[Extracted records]
******
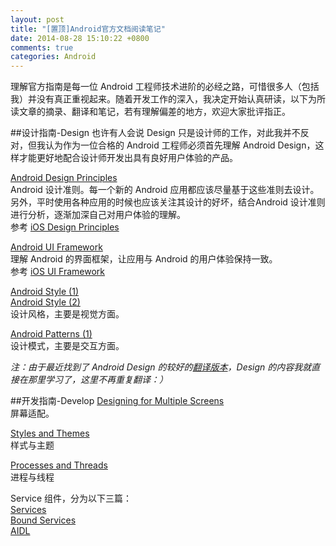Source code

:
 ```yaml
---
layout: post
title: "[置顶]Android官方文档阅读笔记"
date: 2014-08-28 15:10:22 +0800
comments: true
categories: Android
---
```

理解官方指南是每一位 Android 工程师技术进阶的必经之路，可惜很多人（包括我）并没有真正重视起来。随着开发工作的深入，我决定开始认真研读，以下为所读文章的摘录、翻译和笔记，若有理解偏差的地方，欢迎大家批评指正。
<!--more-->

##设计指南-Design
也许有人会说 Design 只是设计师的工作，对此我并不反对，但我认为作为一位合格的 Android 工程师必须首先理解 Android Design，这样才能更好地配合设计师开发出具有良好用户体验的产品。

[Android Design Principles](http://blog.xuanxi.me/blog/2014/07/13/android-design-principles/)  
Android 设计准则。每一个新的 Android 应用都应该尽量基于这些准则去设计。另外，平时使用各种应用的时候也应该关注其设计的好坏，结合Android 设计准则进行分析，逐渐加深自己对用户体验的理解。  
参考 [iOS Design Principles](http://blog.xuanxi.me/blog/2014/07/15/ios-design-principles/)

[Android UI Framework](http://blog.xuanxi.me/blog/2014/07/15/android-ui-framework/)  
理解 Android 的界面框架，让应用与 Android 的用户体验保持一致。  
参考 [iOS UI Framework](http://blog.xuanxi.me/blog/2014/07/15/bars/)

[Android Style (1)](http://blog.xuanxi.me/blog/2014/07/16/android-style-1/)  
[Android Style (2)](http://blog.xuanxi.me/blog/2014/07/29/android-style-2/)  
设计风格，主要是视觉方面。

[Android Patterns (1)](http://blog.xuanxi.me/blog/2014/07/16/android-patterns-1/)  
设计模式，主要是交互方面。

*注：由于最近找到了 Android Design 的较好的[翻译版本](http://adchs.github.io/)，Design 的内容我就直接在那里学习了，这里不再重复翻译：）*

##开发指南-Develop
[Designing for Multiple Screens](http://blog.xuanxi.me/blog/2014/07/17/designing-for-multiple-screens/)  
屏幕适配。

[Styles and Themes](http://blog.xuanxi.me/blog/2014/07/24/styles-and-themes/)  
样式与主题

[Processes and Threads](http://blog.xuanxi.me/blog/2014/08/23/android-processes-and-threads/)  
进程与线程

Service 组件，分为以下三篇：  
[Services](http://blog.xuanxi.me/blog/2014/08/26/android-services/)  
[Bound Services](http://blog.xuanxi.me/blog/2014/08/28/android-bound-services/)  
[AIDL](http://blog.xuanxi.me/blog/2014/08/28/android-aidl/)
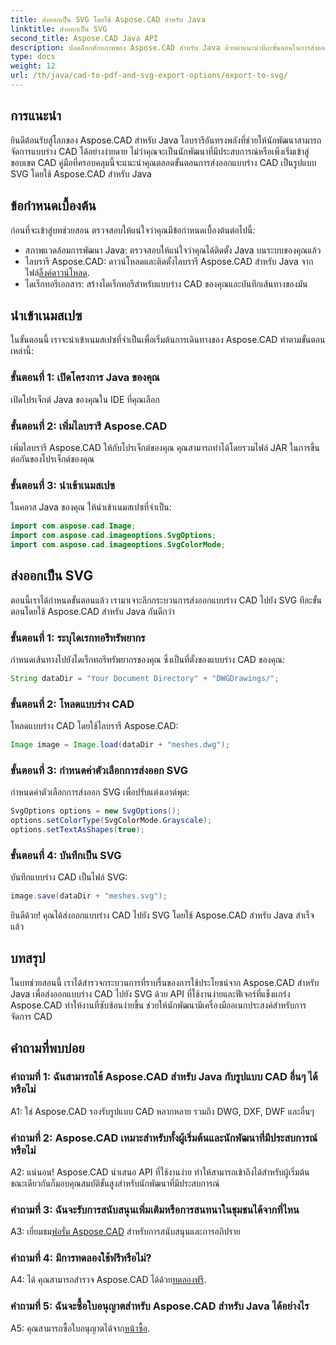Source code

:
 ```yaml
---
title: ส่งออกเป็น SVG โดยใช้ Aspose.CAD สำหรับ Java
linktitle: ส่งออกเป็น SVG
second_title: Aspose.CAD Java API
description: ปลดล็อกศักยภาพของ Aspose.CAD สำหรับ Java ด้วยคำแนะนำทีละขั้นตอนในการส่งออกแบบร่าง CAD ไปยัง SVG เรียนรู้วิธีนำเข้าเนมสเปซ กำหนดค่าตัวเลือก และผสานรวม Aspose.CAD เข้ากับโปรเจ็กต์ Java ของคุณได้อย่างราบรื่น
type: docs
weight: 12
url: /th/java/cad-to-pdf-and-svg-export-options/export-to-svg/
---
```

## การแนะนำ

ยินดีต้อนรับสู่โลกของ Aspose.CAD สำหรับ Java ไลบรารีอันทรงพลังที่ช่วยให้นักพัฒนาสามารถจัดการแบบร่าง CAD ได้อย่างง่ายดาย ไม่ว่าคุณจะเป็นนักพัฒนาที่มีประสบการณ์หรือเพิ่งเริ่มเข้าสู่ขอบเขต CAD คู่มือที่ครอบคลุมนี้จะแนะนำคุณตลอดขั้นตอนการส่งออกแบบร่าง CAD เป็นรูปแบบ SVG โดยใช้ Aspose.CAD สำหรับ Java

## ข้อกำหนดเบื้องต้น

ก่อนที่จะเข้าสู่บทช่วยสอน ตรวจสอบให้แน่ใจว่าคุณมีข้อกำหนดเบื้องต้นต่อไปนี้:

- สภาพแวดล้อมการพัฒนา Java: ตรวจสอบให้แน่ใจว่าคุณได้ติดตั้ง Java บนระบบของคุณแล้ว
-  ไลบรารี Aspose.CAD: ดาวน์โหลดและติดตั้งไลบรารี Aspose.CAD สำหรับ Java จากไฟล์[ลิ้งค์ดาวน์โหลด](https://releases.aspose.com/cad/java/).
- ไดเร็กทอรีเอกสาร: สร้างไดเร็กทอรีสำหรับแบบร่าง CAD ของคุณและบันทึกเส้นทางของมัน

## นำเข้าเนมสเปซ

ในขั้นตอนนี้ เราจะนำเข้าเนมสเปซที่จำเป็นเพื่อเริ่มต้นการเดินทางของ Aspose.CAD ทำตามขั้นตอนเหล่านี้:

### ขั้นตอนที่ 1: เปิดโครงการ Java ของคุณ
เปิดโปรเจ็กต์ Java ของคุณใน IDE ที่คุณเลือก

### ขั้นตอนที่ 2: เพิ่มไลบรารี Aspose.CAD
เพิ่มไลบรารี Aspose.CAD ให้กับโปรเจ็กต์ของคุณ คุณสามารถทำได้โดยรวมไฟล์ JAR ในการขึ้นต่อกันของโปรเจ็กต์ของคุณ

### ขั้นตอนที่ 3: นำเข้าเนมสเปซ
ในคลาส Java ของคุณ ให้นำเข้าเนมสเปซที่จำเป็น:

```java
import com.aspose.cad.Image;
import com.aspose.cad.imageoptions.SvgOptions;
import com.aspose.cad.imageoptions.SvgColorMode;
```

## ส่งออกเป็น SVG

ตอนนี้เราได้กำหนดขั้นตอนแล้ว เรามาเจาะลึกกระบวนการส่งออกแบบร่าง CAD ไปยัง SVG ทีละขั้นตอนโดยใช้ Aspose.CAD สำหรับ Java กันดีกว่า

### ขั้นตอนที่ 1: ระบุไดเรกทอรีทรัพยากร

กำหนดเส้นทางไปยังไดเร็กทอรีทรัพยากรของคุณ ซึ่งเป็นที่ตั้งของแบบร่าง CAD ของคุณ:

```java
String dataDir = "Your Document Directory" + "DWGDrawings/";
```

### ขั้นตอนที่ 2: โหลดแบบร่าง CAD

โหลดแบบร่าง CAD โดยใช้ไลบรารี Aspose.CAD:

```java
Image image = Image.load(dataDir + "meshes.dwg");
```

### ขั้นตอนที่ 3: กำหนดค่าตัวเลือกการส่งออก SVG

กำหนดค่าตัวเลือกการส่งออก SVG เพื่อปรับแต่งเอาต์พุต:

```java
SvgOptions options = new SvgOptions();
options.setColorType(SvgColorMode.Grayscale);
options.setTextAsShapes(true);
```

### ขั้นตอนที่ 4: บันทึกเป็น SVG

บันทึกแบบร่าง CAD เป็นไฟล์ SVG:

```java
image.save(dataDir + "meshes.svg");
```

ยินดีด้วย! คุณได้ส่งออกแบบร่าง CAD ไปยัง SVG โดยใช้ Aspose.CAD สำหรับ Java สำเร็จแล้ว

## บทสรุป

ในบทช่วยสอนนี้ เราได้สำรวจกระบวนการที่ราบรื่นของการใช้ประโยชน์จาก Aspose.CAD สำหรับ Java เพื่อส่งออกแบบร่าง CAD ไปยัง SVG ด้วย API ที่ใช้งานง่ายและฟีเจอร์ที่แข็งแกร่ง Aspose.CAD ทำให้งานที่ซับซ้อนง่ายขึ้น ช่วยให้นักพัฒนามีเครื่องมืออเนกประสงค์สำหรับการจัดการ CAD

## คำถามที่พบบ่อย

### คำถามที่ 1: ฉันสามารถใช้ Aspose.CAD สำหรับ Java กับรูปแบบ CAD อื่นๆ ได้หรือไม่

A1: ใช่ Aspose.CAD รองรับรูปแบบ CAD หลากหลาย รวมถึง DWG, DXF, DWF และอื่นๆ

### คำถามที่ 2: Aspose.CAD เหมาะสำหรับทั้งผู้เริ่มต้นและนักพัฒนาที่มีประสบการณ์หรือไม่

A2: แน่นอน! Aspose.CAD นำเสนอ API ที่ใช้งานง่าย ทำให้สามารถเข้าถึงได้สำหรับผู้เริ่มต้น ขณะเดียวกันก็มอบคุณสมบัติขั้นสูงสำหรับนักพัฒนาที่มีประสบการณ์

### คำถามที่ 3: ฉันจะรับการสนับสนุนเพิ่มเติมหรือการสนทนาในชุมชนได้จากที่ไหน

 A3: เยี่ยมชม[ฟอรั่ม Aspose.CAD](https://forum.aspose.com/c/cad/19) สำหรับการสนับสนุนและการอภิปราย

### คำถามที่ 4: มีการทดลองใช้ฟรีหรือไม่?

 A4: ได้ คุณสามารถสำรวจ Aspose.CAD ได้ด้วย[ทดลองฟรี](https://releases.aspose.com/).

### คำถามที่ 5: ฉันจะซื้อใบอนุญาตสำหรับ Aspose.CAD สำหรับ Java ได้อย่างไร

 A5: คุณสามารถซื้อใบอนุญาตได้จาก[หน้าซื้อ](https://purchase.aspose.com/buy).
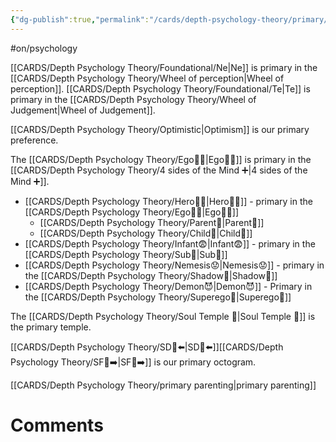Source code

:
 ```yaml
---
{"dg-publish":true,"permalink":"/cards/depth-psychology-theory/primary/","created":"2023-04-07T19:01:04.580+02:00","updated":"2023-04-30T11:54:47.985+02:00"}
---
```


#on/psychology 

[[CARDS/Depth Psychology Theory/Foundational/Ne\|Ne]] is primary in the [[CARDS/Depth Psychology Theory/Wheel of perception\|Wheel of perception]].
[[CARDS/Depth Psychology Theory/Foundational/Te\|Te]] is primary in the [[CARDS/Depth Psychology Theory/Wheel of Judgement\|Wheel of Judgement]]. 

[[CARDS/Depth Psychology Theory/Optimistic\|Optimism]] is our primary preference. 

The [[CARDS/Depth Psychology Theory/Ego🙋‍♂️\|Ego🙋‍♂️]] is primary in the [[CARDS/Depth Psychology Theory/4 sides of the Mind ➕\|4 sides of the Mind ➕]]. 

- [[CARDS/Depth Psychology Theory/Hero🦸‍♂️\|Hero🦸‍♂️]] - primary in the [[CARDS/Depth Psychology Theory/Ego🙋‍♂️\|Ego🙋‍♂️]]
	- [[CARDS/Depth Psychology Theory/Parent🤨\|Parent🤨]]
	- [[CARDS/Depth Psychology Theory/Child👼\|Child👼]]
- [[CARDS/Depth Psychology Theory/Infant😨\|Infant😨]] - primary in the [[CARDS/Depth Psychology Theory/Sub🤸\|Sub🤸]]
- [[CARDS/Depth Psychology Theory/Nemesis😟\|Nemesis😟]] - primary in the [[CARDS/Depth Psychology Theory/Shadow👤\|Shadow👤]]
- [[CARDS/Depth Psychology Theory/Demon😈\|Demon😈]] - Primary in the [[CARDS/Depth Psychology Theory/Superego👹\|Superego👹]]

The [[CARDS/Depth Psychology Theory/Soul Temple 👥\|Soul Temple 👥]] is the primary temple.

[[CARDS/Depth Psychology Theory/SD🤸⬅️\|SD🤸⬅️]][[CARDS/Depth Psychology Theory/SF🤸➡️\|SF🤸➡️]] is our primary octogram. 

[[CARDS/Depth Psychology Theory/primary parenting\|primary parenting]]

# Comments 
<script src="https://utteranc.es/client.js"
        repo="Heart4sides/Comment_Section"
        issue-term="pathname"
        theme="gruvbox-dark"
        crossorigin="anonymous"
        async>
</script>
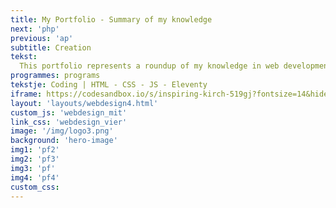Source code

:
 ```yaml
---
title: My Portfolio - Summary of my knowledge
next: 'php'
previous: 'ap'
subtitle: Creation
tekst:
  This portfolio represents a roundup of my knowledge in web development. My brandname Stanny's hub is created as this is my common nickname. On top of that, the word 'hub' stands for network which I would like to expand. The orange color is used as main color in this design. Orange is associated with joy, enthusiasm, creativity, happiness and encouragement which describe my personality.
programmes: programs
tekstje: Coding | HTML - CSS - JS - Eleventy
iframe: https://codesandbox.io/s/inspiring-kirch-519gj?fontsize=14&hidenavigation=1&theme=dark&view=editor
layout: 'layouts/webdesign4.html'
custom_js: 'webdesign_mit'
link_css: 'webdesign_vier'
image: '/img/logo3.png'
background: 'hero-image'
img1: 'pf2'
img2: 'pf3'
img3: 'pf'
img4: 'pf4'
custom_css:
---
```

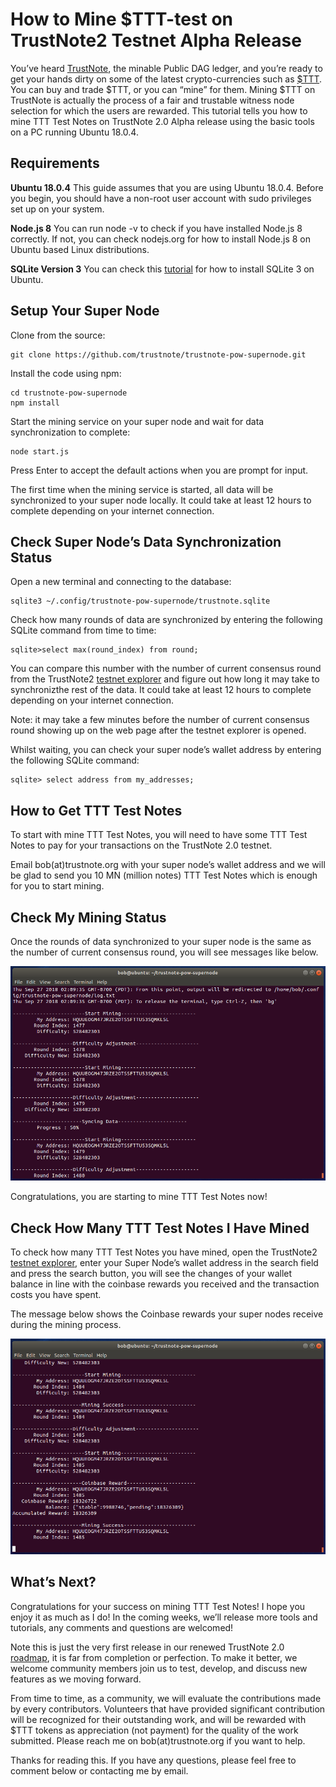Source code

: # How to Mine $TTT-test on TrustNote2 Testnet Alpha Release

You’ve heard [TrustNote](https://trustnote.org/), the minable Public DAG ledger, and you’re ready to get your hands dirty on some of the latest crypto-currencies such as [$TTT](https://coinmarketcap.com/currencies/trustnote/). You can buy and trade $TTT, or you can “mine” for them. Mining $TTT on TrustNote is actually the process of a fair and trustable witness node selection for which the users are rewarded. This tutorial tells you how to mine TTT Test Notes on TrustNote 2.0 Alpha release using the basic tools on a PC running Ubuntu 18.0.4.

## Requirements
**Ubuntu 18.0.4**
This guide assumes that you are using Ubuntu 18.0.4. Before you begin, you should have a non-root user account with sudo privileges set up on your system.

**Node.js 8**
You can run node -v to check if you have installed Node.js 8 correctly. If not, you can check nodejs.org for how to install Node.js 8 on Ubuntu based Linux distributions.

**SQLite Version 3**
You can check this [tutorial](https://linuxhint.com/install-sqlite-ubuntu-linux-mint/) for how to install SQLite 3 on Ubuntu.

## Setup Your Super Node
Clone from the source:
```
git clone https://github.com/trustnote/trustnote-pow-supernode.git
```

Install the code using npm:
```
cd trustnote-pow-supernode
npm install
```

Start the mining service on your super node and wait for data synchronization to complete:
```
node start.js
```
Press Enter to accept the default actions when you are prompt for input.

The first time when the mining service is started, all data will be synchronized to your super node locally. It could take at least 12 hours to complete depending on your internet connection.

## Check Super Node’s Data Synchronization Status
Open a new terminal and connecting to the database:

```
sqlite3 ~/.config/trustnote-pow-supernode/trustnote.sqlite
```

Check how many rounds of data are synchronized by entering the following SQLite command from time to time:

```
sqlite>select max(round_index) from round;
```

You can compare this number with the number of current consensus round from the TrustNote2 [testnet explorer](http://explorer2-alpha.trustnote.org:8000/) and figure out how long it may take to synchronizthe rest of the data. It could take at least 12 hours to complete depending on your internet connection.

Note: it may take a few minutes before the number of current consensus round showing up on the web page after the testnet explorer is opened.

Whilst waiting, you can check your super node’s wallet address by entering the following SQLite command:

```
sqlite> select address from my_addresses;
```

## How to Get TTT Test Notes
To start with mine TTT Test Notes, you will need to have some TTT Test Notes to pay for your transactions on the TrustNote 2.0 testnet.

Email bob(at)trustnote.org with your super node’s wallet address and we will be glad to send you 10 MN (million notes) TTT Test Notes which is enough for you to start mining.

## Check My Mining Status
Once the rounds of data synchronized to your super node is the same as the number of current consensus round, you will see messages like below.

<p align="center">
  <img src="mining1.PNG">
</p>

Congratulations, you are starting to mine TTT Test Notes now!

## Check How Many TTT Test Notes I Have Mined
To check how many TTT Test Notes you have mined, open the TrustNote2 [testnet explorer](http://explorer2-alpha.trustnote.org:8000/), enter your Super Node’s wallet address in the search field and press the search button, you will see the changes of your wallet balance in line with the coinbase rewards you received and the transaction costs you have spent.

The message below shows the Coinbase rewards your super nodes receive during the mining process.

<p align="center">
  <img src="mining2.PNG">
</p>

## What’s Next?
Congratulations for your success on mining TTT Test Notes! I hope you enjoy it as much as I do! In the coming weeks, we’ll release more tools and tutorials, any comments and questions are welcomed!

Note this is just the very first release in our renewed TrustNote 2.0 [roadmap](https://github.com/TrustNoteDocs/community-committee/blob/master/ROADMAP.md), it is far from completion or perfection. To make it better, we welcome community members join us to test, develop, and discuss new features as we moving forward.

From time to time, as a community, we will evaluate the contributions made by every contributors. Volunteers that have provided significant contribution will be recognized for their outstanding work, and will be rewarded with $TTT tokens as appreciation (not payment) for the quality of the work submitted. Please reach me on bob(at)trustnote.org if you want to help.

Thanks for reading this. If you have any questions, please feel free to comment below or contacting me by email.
******
All that is wanted is the stretch of lines above from the one containing "### ขั้นตอนที่ 2: เพิ่มไลบรารี Aspose.CAD" through the one containing "สำหรับ Java กันดีกว่า", duplicated exactly.

### ขั้นตอนที่ 2: เพิ่มไลบรารี Aspose.CAD
เพิ่มไลบรารี Aspose.CAD ให้กับโปรเจ็กต์ของคุณ คุณสามารถทำได้โดยรวมไฟล์ JAR ในการขึ้นต่อกันของโปรเจ็กต์ของคุณ

### ขั้นตอนที่ 3: นำเข้าเนมสเปซ
ในคลาส Java ของคุณ ให้นำเข้าเนมสเปซที่จำเป็น:

```java
import com.aspose.cad.Image;
import com.aspose.cad.imageoptions.SvgOptions;
import com.aspose.cad.imageoptions.SvgColorMode;
```

## ส่งออกเป็น SVG

ตอนนี้เราได้กำหนดขั้นตอนแล้ว เรามาเจาะลึกกระบวนการส่งออกแบบร่าง CAD ไปยัง SVG ทีละขั้นตอนโดยใช้ Aspose.CAD สำหรับ Java กันดีกว่า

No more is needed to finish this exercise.